Manitoba’s largest union is calling the provincial budget out of touch on every major issue facing the province. 

A budget that many were hoping would finally invest in front-line services instead delivered on tired Conservative ideology of tax cuts.  

“We were hoping to see real investments into the services that have been helping Manitobans through this pandemic. Investments into schools, healthcare, social services, and municipalities” says Lee McLeod, CUPE Regional Director. “Instead, we got more tax cuts. This is not the budget that Manitoba families needed.” 

On health care, CUPE is calling the budget short-sighted, and unable to deal with keeping seniors in personal care homes (PCHs) safe with proper staffing levels. 

“What we see in healthcare is stop-gap measures only,” says McLeod. “This does not address inadequate funding of PCHs.” 

On education, CUPE is concerned that the ongoing cuts to education are beginning to impact student experience in schools, and eroding the health and safety of students and staff.  

“We see increased costs in schools as we try to keep students safe in their classrooms through this pandemic,” says McLeod.  “This budget does not give our workers the resources they need to do their jobs, protect students and support learning.” 

Specifically, CUPE is calling out the property tax rebate as taking needed resources out of schools when they are needed most.  

On municipalities, CUPE pointed out that the budget has failed to invest in the municipal services that Manitobans count on.  

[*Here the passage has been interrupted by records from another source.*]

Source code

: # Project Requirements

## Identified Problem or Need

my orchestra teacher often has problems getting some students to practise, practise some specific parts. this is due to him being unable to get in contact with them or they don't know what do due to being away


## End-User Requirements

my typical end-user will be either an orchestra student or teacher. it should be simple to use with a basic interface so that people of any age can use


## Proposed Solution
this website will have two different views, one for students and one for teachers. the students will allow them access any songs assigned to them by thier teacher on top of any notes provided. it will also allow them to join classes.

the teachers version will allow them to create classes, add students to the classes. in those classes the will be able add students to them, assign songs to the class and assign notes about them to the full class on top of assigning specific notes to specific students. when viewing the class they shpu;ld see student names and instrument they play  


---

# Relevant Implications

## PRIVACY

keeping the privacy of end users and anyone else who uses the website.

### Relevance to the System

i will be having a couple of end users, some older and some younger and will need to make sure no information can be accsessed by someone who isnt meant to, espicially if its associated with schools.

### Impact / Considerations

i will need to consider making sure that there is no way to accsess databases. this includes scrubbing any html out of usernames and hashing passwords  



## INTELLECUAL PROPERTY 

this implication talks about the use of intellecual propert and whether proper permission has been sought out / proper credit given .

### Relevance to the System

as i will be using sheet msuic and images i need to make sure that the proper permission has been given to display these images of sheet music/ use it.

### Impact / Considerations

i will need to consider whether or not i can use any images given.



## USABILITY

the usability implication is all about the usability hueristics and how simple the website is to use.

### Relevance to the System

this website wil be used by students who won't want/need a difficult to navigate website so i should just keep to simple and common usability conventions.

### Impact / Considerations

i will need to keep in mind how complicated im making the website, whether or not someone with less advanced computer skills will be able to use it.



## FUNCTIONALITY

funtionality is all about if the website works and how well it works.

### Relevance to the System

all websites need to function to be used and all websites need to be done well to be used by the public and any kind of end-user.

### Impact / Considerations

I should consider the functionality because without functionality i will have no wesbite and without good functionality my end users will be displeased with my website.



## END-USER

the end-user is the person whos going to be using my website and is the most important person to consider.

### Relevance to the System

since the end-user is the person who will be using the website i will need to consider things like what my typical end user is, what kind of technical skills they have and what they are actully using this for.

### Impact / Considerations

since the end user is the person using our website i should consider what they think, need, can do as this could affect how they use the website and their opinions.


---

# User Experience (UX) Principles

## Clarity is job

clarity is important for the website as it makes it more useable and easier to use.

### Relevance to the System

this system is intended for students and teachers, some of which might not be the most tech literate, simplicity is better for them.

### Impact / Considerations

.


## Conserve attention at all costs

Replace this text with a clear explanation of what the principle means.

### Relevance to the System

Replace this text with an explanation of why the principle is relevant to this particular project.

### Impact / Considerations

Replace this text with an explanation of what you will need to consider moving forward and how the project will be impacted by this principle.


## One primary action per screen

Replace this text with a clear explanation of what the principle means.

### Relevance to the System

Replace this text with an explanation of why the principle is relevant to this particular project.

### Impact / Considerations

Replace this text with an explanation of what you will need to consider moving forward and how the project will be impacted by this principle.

“This level of transfer to municipalities is going to mean that meaningful progress on building active transit, improving water quality and taking significant action on climate change is going to be delayed once again,” says McLeod.  “Municipalities need support, not cuts and freezes yet again.” 

On childcare, CUPE is crying foul on a budget that does nothing meaningful to increase spaces. 

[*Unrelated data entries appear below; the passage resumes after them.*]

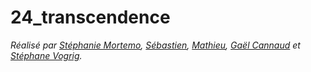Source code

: # 24_transcendence


*Réalisé par [Stéphanie Mortemo](https://github.com/Stephmo1984), [Sébastien](), [Mathieu](), [Gaël Cannaud](https://github.com/Helco18) et [Stéphane Vogrig](https://github.com/StephaneVogrig).*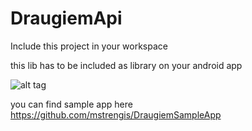 DraugiemApi
===========
Include this project in your workspace 

this lib has to be included as library on your android app

![alt tag](http://i.stack.imgur.com/e9uWl.jpg)

you can find sample app here https://github.com/mstrengis/DraugiemSampleApp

“We hear from our members, we hear from parents, that there are not enough childcare spaces,” says McLeod. “This government simply is not making good quality public childcare a priority.”  

On post-secondary education, CUPE is calling out a significant cut to funding to the University of Manitoba.  

“This is a government that has never supported students,” says McLeod. “This, on the heels of the legislation allowing post secondary institutions to raise tuition is going to lead to pricing out low-income students and higher overall student debt, and that’s not fair.” 

The Canadian Union of Public Employees is Canada’s largest union representing more than 700,000 members. In Manitoba, CUPE represents approximately 37,000 members working in health care facilities, personal care homes, home care, school divisions, municipal services, social services, child care centres, public utilities, libraries and family emergency services.